Authored by: WAG Staff on October 30, 2019
The ninth and last chapter of Kent Monkman’s acclaimed Shame and Prejudice: A Story of Resilience, Urban Res, depicts contemporary North End backdrops in the artist’s hometown. Monkman’s Winnipeg is populated with tattooed Renaissance angels, ancestors visiting from the spirit world - observing and waiting, medicine men in beaded sports jerseys, a spirit buffalo herd, and, of course, Miss Chief Eagle Testickle – Monkman’s genderfluid, supernatural, shape-shifting alter ego.
CBC Indigenous’ Lenard Monkman took the artist back to some of the North End locations depicted in Urban Res. Read the in-depth interview, and see the real-life inspiration for paintings Le Petit déjeuner sur l’herbe and The Deposition, which was anonymously donated to the WAG as a gift to our community.

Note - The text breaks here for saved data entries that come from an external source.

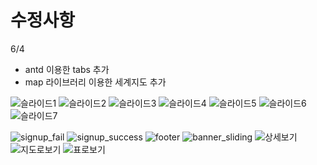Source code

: # 수정사항
6/4 
- antd 이용한 tabs 추가
- map 라이브러리 이용한 세계지도 추가




![슬라이드1](https://github.com/everydayday/K-digital-project1/assets/96685431/7cf89bab-c86a-4730-8b36-c1c977b85cdb)
![슬라이드2](https://github.com/everydayday/K-digital-project1/assets/96685431/d98c5042-5836-40ed-8070-3f258b719583)
![슬라이드3](https://github.com/everydayday/K-digital-project1/assets/96685431/5941d8f7-230a-4d80-988c-c59b56a3e764)
![슬라이드4](https://github.com/everydayday/K-digital-project1/assets/96685431/48b2c0b6-59b8-4f77-8569-dddeb8098dfd)
![슬라이드5](https://github.com/everydayday/K-digital-project1/assets/96685431/478f02dd-68fe-4ce9-a29c-8f0ba64b5fbb)
![슬라이드6](https://github.com/everydayday/K-digital-project1/assets/96685431/37dae463-f57f-48fc-9f86-da82b1bb33cf)
![슬라이드7](https://github.com/everydayday/K-digital-project1/assets/96685431/dbe7304d-d42c-4cd8-ab18-c5fe0dbb337a)

![signup_fail](https://github.com/everydayday/K-digital-project1/assets/96685431/a0fcf6d5-0787-43be-ba85-bd80dab0a2da)
![signup_success](https://github.com/everydayday/K-digital-project1/assets/96685431/3de603eb-b9b2-4711-b30e-20603237cd50)
![footer](https://github.com/everydayday/K-digital-project1/assets/96685431/7f709507-98f6-45bd-9f41-77ed43cc36ce)
![banner_sliding](https://github.com/everydayday/K-digital-project1/assets/96685431/b5ab64b5-0130-4237-9a0d-e6ab0072e740)
![상세보기](https://github.com/everydayday/K-digital-project1/assets/96685431/6905817a-befd-4a8c-809a-bbb80d267ec3)
![지도로보기](https://github.com/everydayday/K-digital-project1/assets/96685431/02c89681-007e-4836-81ba-a3cae974fc14)
![표로보기](https://github.com/everydayday/K-digital-project1/assets/96685431/56b4da25-8da8-4422-9917-757898fa4a02)
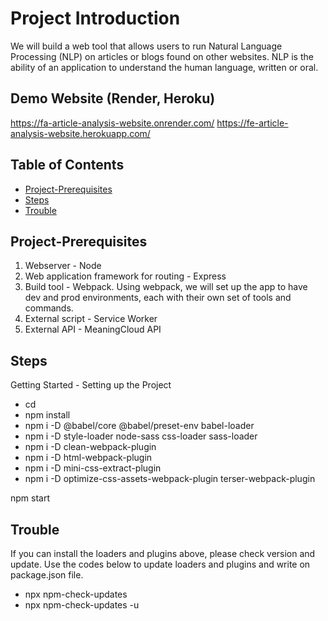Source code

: # Project Introduction

We will build a web tool that allows users to run Natural Language Processing (NLP) on articles or blogs found on other websites. NLP is the ability of an application to understand the human language, written or oral.

## Demo Website (Render, Heroku)
https://fa-article-analysis-website.onrender.com/
https://fe-article-analysis-website.herokuapp.com/

## Table of Contents

* [Project-Prerequisites](#project-prerequisites)
* [Steps](#steps)
* [Trouble](#trouble)

## Project-Prerequisites

1. Webserver - Node
2. Web application framework for routing - Express
3. Build tool - Webpack. Using webpack, we will set up the app to have dev and prod environments, each with their own set of tools and commands.
4. External script - Service Worker
5. External API - MeaningCloud API

## Steps

Getting Started - Setting up the Project
* cd <project directory>
* npm install
* npm i -D @babel/core @babel/preset-env babel-loader
* npm i -D style-loader node-sass css-loader sass-loader
* npm i -D clean-webpack-plugin
* npm i -D html-webpack-plugin
* npm i -D mini-css-extract-plugin
* npm i -D optimize-css-assets-webpack-plugin terser-webpack-plugin

npm start



## Trouble

If you can install the loaders and plugins above, please check version and update.
Use the codes below to update loaders and plugins and write on package.json file.
* npx npm-check-updates
* npx npm-check-updates -u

The following is the Urban Res excerpt from the memoirs of Miss Chief Eagle Testickle, published by the Art Museum of Toronto:
“Here in the cities, my people struggle. We have no space, we cannot see the horizon or feel the wind. Crowded into ghettos in these prairie and northern towns, broken and bleeding from the wounds of our parents and grandparents, we may as well be surrounded by the same concrete walls of the prisons. Too many of my sisters are stripped of their honour and grace by men who are afraid of the power of the feminine. I try to bring hope, some laughter, a respite from the crushing weight of poverty and violence that keeps my people from seeing the sacred within themselves. I show them who they truly are, my beauty reflecting theirs, but only some have eyes to see. The others cannot see our magic, they try to tell us it is not there, but they do not understand the power of Miss Chief and they sorely underestimate the resilience of our people.”